*** Opening INFORMATION PROVIDED ***

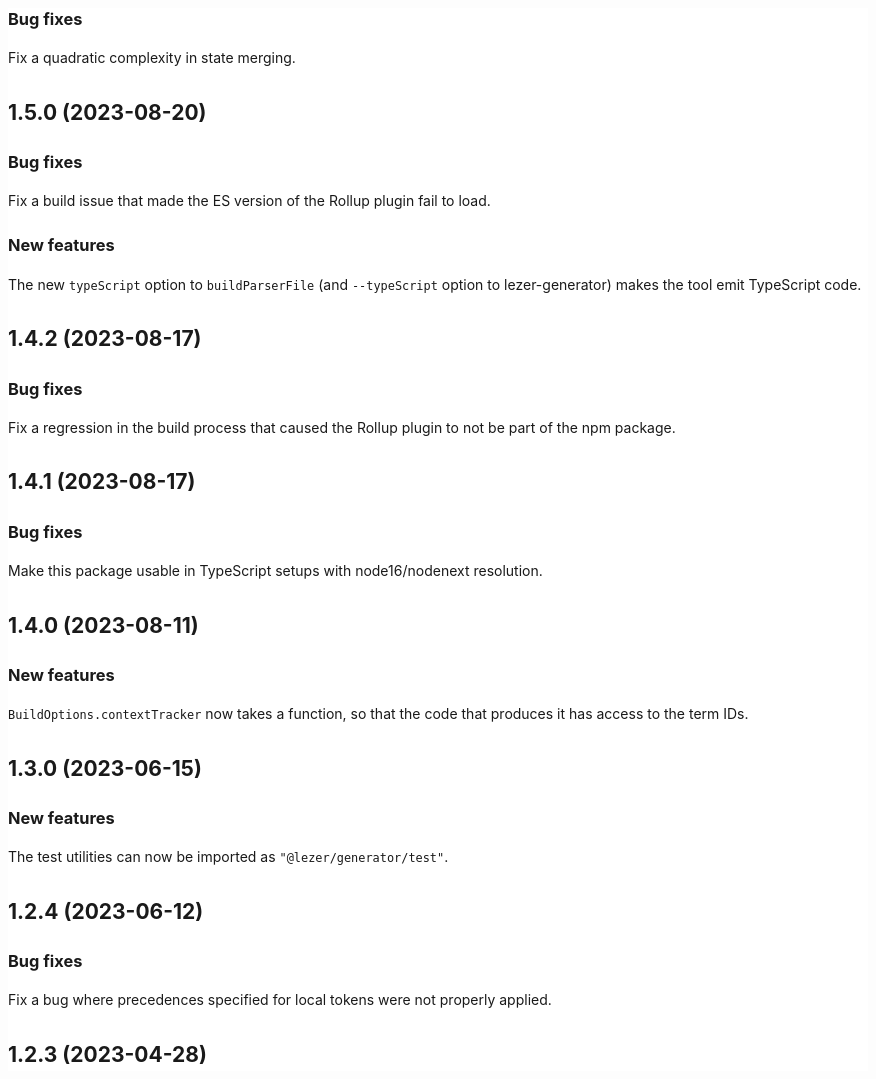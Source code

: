 ### Bug fixes

Fix a quadratic complexity in state merging.

## 1.5.0 (2023-08-20)

### Bug fixes

Fix a build issue that made the ES version of the Rollup plugin fail to load.

### New features

The new `typeScript` option to `buildParserFile` (and `--typeScript` option to lezer-generator) makes the tool emit TypeScript code.

## 1.4.2 (2023-08-17)

### Bug fixes

Fix a regression in the build process that caused the Rollup plugin to not be part of the npm package.

## 1.4.1 (2023-08-17)

### Bug fixes

Make this package usable in TypeScript setups with node16/nodenext resolution.

## 1.4.0 (2023-08-11)

### New features

`BuildOptions.contextTracker` now takes a function, so that the code that produces it has access to the term IDs.

## 1.3.0 (2023-06-15)

### New features

The test utilities can now be imported as `"@lezer/generator/test"`.

## 1.2.4 (2023-06-12)

### Bug fixes

Fix a bug where precedences specified for local tokens were not properly applied.

## 1.2.3 (2023-04-28)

*** Closing INFORMATION PROVIDED ***

### EXERCISE OBJECTIVE
Filter the entries above down to the lines that contain "package".

### WRITTEN REPLY
Fix a regression in the build process that caused the Rollup plugin to not be part of the npm package.
Make this package usable in TypeScript setups with node16/nodenext resolution.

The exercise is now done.